The purpose of this document is to provide relevant information on the human rights situation of lesbian, gay, bisexual and trans persons in El Salvador to the United Nations Human Rights Committee, as a way of complementing and/or clarifying the data submitted by the Salvadorean State through its Sixth Periodical Report under Article 40 of the International Covenant on Civil and Political Rights (ICCPR).
This document covers events that took place in El Salvador between 2004 and the present time. The information it contains was provided mainly by Asociacion "Entre Amigos", through its founder and Director William Hernandez and by Red LACTRANS, through its representative Marcela Romero. Additional data was collected through media clips, internal legislation and documents produced by other non-governmental organizations.

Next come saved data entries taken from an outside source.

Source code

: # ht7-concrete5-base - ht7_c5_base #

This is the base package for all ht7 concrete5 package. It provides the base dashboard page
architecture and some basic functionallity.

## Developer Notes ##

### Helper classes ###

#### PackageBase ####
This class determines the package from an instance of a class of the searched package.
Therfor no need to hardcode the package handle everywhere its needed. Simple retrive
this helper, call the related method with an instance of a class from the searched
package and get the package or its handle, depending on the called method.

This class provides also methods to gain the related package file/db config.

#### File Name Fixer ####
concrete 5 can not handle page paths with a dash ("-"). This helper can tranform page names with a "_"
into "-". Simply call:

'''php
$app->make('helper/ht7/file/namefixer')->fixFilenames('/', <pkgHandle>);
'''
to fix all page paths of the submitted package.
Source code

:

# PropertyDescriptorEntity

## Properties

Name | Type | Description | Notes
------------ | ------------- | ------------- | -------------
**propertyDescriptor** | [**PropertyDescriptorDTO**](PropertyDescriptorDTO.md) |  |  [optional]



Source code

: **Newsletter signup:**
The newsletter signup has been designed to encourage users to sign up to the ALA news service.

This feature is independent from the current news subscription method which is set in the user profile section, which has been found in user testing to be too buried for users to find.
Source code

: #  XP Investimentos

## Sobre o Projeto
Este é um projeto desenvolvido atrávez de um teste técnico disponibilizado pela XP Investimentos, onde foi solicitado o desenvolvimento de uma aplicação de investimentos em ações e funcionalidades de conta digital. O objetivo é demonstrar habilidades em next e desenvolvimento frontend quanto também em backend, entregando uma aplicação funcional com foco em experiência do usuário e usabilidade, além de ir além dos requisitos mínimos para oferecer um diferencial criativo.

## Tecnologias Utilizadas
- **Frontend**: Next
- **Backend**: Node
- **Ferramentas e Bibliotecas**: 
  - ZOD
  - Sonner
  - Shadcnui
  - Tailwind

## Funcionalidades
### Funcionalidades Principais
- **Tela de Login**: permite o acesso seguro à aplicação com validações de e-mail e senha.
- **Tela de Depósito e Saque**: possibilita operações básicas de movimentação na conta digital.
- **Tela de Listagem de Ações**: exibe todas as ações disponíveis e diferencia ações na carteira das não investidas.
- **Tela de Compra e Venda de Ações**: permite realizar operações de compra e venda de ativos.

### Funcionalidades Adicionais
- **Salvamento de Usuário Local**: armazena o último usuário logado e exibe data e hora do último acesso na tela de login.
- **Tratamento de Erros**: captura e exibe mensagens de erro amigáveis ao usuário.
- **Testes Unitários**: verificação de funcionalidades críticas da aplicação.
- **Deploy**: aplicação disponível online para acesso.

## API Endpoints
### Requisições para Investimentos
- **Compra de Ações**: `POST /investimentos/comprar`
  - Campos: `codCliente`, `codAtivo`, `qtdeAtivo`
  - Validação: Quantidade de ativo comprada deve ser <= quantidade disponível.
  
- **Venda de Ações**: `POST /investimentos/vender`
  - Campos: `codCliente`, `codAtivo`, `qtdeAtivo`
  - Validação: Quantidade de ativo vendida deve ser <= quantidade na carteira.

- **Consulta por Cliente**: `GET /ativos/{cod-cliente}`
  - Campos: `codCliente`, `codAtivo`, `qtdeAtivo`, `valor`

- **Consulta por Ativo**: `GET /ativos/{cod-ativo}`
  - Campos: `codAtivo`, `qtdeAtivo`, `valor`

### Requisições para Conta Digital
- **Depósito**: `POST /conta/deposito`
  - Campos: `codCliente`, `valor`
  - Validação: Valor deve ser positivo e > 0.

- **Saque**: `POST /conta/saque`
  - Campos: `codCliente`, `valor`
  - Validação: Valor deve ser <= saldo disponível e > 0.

However, the cases mentioned in this report do not exhaust the human rights violations against persons of a non-conforming sexual orientation or gender identity in El Salvador. According to William Hernandez, during some periods and in particular during the year 2006 (infra para. 29), the "work of documenting and denouncing has been affected by the lack of technical and financial resources". Moreover, many cases are neither published by the media, nor reported by the victims and/or their families and involve persons who have not publicly acknowledged their sexual orientation3. This situation is even more serious in the case of lesbian women, most of whom "do not report physical, verbal, psychological, religious and work-related violence they suffer, because they are afraid and they live hiding (their sexual orientation) from their families or at work."